WHAT TO DO → Your task is to copy all of the data exactly.

----------

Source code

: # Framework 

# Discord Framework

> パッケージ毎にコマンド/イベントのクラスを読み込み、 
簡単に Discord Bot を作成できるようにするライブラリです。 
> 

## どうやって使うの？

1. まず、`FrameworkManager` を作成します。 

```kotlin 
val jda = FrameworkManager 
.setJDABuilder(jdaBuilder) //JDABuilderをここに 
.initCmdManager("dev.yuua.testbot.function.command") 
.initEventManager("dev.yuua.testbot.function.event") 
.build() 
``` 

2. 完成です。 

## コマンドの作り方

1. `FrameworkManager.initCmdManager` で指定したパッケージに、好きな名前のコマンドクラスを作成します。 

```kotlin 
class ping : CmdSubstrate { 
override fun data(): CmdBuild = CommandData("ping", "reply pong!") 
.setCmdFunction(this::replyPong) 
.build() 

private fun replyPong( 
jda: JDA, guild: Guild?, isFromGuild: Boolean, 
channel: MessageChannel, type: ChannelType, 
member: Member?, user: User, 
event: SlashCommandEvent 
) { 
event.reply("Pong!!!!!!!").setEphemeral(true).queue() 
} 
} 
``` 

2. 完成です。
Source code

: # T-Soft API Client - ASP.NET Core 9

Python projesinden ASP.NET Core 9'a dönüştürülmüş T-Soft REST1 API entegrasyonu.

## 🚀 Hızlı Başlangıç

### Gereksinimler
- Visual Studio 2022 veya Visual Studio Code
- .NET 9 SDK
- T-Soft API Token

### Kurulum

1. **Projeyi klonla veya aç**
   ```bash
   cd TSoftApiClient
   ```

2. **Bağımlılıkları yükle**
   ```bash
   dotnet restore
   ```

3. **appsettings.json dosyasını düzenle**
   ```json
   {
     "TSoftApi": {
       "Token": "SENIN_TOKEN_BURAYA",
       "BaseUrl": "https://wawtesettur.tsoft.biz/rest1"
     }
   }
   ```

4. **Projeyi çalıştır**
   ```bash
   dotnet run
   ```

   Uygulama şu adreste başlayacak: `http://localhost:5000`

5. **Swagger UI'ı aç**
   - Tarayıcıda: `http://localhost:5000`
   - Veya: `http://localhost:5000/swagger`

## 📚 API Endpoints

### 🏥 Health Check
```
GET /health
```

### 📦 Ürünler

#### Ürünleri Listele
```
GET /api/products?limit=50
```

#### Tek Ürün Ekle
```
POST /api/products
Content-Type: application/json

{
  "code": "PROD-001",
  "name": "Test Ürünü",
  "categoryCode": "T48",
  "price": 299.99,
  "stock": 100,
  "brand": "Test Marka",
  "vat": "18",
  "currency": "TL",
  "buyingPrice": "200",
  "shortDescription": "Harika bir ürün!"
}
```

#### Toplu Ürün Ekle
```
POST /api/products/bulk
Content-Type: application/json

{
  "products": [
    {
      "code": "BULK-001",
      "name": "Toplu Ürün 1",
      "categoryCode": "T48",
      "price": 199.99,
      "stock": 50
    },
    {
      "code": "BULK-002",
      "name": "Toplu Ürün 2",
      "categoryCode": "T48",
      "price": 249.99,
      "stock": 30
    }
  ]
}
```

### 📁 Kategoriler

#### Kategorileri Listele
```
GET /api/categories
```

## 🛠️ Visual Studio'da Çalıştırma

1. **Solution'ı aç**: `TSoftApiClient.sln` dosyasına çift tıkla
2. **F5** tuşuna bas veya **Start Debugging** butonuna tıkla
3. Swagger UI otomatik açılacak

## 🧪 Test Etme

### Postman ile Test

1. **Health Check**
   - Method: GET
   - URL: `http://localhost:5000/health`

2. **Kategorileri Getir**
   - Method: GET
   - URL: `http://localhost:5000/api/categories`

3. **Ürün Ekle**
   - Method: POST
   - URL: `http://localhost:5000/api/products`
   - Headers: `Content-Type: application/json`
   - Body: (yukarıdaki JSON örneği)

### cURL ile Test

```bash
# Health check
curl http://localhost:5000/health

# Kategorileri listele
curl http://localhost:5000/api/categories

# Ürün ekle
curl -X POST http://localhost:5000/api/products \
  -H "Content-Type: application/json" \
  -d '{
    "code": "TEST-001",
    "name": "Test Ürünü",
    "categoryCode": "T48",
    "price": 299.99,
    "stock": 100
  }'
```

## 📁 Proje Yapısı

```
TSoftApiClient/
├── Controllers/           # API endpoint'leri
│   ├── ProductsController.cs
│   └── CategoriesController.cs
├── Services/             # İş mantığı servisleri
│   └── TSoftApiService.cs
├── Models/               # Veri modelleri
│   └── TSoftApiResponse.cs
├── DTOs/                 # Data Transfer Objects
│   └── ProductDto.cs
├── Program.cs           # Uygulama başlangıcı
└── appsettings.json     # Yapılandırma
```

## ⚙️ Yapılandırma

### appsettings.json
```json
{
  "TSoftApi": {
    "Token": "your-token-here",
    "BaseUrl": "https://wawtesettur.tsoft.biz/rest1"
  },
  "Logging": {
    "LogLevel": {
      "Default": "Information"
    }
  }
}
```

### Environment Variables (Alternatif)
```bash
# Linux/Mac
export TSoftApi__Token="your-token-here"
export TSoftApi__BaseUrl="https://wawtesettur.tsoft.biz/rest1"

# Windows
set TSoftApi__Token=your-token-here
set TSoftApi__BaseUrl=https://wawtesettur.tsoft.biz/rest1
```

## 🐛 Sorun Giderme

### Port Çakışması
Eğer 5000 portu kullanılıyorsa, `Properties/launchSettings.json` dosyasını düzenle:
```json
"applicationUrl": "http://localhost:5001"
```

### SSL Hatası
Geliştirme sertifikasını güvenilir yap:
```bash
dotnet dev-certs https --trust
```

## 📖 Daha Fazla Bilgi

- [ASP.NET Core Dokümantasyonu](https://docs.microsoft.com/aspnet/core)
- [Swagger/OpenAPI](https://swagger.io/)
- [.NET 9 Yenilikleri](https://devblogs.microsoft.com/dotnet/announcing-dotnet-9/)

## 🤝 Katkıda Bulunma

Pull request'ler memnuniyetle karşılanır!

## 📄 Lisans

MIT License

----------

WRITTEN SOLUTION →
Source code

: # Framework 

# Discord Framework

> パッケージ毎にコマンド/イベントのクラスを読み込み、 
簡単に Discord Bot を作成できるようにするライブラリです。 
> 

## どうやって使うの？

1. まず、`FrameworkManager` を作成します。 

```kotlin 
val jda = FrameworkManager 
.setJDABuilder(jdaBuilder) //JDABuilderをここに 
.initCmdManager("dev.yuua.testbot.function.command") 
.initEventManager("dev.yuua.testbot.function.event") 
.build() 
``` 

2. 完成です。 

## コマンドの作り方

1. `FrameworkManager.initCmdManager` で指定したパッケージに、好きな名前のコマンドクラスを作成します。 

```kotlin 
class ping : CmdSubstrate { 
override fun data(): CmdBuild = CommandData("ping", "reply pong!") 
.setCmdFunction(this::replyPong) 
.build() 

private fun replyPong( 
jda: JDA, guild: Guild?, isFromGuild: Boolean, 
channel: MessageChannel, type: ChannelType, 
member: Member?, user: User, 
event: SlashCommandEvent 
) { 
event.reply("Pong!!!!!!!").setEphemeral(true).queue() 
} 
} 
``` 

2. 完成です。
Source code

: # T-Soft API Client - ASP.NET Core 9

Python projesinden ASP.NET Core 9'a dönüştürülmüş T-Soft REST1 API entegrasyonu.

## 🚀 Hızlı Başlangıç

### Gereksinimler
- Visual Studio 2022 veya Visual Studio Code
- .NET 9 SDK
- T-Soft API Token

### Kurulum

1. **Projeyi klonla veya aç**
   ```bash
   cd TSoftApiClient
   ```

2. **Bağımlılıkları yükle**
   ```bash
   dotnet restore
   ```

3. **appsettings.json dosyasını düzenle**
   ```json
   {
     "TSoftApi": {
       "Token": "SENIN_TOKEN_BURAYA",
       "BaseUrl": "https://wawtesettur.tsoft.biz/rest1"
     }
   }
   ```

4. **Projeyi çalıştır**
   ```bash
   dotnet run
   ```

   Uygulama şu adreste başlayacak: `http://localhost:5000`

5. **Swagger UI'ı aç**
   - Tarayıcıda: `http://localhost:5000`
   - Veya: `http://localhost:5000/swagger`

## 📚 API Endpoints

### 🏥 Health Check
```
GET /health
```

### 📦 Ürünler

#### Ürünleri Listele
```
GET /api/products?limit=50
```

#### Tek Ürün Ekle
```
POST /api/products
Content-Type: application/json

{
  "code": "PROD-001",
  "name": "Test Ürünü",
  "categoryCode": "T48",
  "price": 299.99,
  "stock": 100,
  "brand": "Test Marka",
  "vat": "18",
  "currency": "TL",
  "buyingPrice": "200",
  "shortDescription": "Harika bir ürün!"
}
```

#### Toplu Ürün Ekle
```
POST /api/products/bulk
Content-Type: application/json

{
  "products": [
    {
      "code": "BULK-001",
      "name": "Toplu Ürün 1",
      "categoryCode": "T48",
      "price": 199.99,
      "stock": 50
    },
    {
      "code": "BULK-002",
      "name": "Toplu Ürün 2",
      "categoryCode": "T48",
      "price": 249.99,
      "stock": 30
    }
  ]
}
```

### 📁 Kategoriler

#### Kategorileri Listele
```
GET /api/categories
```

## 🛠️ Visual Studio'da Çalıştırma

1. **Solution'ı aç**: `TSoftApiClient.sln` dosyasına çift tıkla
2. **F5** tuşuna bas veya **Start Debugging** butonuna tıkla
3. Swagger UI otomatik açılacak

## 🧪 Test Etme

### Postman ile Test

1. **Health Check**
   - Method: GET
   - URL: `http://localhost:5000/health`

2. **Kategorileri Getir**
   - Method: GET
   - URL: `http://localhost:5000/api/categories`

3. **Ürün Ekle**
   - Method: POST
   - URL: `http://localhost:5000/api/products`
   - Headers: `Content-Type: application/json`
   - Body: (yukarıdaki JSON örneği)

### cURL ile Test

```bash
# Health check
curl http://localhost:5000/health

# Kategorileri listele
curl http://localhost:5000/api/categories

# Ürün ekle
curl -X POST http://localhost:5000/api/products \
  -H "Content-Type: application/json" \
  -d '{
    "code": "TEST-001",
    "name": "Test Ürünü",
    "categoryCode": "T48",
    "price": 299.99,
    "stock": 100
  }'
```

## 📁 Proje Yapısı

```
TSoftApiClient/
├── Controllers/           # API endpoint'leri
│   ├── ProductsController.cs
│   └── CategoriesController.cs
├── Services/             # İş mantığı servisleri
│   └── TSoftApiService.cs
├── Models/               # Veri modelleri
│   └── TSoftApiResponse.cs
├── DTOs/                 # Data Transfer Objects
│   └── ProductDto.cs
├── Program.cs           # Uygulama başlangıcı
└── appsettings.json     # Yapılandırma
```

## ⚙️ Yapılandırma

### appsettings.json
```json
{
  "TSoftApi": {
    "Token": "your-token-here",
    "BaseUrl": "https://wawtesettur.tsoft.biz/rest1"
  },
  "Logging": {
    "LogLevel": {
      "Default": "Information"
    }
  }
}
```

### Environment Variables (Alternatif)
```bash
# Linux/Mac
export TSoftApi__Token="your-token-here"
export TSoftApi__BaseUrl="https://wawtesettur.tsoft.biz/rest1"

# Windows
set TSoftApi__Token=your-token-here
set TSoftApi__BaseUrl=https://wawtesettur.tsoft.biz/rest1
```

## 🐛 Sorun Giderme

### Port Çakışması
Eğer 5000 portu kullanılıyorsa, `Properties/launchSettings.json` dosyasını düzenle:
```json
"applicationUrl": "http://localhost:5001"
```

### SSL Hatası
Geliştirme sertifikasını güvenilir yap:
```bash
dotnet dev-certs https --trust
```

## 📖 Daha Fazla Bilgi

- [ASP.NET Core Dokümantasyonu](https://docs.microsoft.com/aspnet/core)
- [Swagger/OpenAPI](https://swagger.io/)
- [.NET 9 Yenilikleri](https://devblogs.microsoft.com/dotnet/announcing-dotnet-9/)

## 🤝 Katkıda Bulunma

Pull request'ler memnuniyetle karşılanır!

## 📄 Lisans

MIT License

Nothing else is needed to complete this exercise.